Kurt Landauer war vor und nach dem Dritten Reich mehrfach FCB-Präsident. Da er Jude war, musste er 1933 sein Amt abgeben. 1939 floh er vor den Nationalsozialisten in die Schweiz. Seine Geschwister wurden in Konzentrations- und Vernichtungslagern ermordet.
1947 kehrte Landauer nach München zurück; eigentlich nur, um sich ein Visum für die USA zu besorgen. Aber dann blieb er doch in seiner Heimatstadt und wurde noch im selben Jahr erneut Bayern-Präsident. Er war es bis 1951, gestorben ist er 1961.

Über 800 Personen werden für die Produktion „Landauer“ gesucht. Um die Geschichte dieses Mannes zu erzählen, der maßgeblich an Vereinserfolgen vor und nach dem Zweiten Weltkrieg beteiligt war, braucht man Menschen im Stadion und drumherum: Fans, die die Mannschaften anfeuern; Fotografen, die mit der (gestellten) Ausrüstung von damals die Spielszenen festhalten; Journalisten, die ins Mikro schreien; Kiebitze, die nach Talenten spähen. Und natürlich Fußballspieler (ab sieben Jahre bis zu den Alten Herren). Wann war es je so leicht, zum FC Bayern zu gehen?
Unter den Zuschauern sollen zu einem Viertel Frauen sein. Sie alle müssen die Zeit repräsentieren. Blondierte oder gesträhnte Haare haben daher keine Chance, und der durchschnittliche Nachkriegsdeutsche war auch nicht gerade korpulent.

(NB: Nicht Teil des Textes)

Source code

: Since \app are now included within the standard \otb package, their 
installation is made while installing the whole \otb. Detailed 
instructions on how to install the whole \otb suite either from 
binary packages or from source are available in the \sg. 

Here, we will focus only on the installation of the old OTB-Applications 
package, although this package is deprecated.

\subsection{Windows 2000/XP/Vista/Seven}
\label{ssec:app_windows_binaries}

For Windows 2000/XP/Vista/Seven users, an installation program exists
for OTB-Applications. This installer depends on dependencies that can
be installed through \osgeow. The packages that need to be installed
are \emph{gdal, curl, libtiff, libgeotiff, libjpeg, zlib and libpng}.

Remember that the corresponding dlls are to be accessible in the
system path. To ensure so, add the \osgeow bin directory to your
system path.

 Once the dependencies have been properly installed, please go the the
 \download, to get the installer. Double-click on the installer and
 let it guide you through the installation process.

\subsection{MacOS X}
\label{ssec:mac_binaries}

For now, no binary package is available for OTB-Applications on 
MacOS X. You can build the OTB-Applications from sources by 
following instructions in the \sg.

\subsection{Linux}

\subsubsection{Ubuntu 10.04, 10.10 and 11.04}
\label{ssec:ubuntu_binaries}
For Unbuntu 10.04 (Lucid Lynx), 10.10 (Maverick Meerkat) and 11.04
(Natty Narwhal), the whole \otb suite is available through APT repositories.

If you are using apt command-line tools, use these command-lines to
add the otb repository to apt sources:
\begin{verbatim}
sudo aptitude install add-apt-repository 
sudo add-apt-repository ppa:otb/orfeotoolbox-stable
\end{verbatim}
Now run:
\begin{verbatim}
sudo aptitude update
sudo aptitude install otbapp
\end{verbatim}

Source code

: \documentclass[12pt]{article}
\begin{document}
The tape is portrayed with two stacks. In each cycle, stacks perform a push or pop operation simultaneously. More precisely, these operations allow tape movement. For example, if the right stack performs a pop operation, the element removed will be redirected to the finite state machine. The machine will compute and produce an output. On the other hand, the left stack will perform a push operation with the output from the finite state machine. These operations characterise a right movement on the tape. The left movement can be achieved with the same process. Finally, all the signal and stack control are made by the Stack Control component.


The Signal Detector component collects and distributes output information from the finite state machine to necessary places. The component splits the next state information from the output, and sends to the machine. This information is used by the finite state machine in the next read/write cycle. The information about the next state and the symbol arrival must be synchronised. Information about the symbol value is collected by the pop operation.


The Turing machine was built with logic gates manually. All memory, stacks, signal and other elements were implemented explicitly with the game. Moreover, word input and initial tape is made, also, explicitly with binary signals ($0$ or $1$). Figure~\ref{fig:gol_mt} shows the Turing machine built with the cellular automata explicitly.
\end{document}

Dreharbeiten ab Mitte Juli

Die Dreharbeiten beginnen Mitte Juli, die Aufwands­entschädigung richtet sich nach der Größe der Rolle. Die Interessenten kommen am 23. Juni einfach zur Sportanlage, füllen einen Fragebogen aus und werden fotografiert. Den für die wichtigeren Parts Ausgewählten stehen bis zu acht Drehtage, auch in München, bevor.

Alle anderen können sich bei den Dreharbeiten in der Altenessener Sportanlage im Kostüm und mit Kurzhaarschnitt (Spieler mit Zopf gab es noch nicht, Sechstagebart auch nicht) zum Beispiel ins Jahr 1932 zurückträumen. Damals begann der FCB mit seiner Sammlung Deutscher Meisterschaften. Auch für das seinerzeitige Endspiel werden Darsteller gesucht.
Und wer doch noch - wie die Toten Hosen - Bedenken hat, zum FC Bayern zu gehen, wird vielleicht auf Seiten des Gegners Eintracht Frankfurt eingeteilt. Da darf er dann eine 0:2-Niederlage glaubwürdig spielen.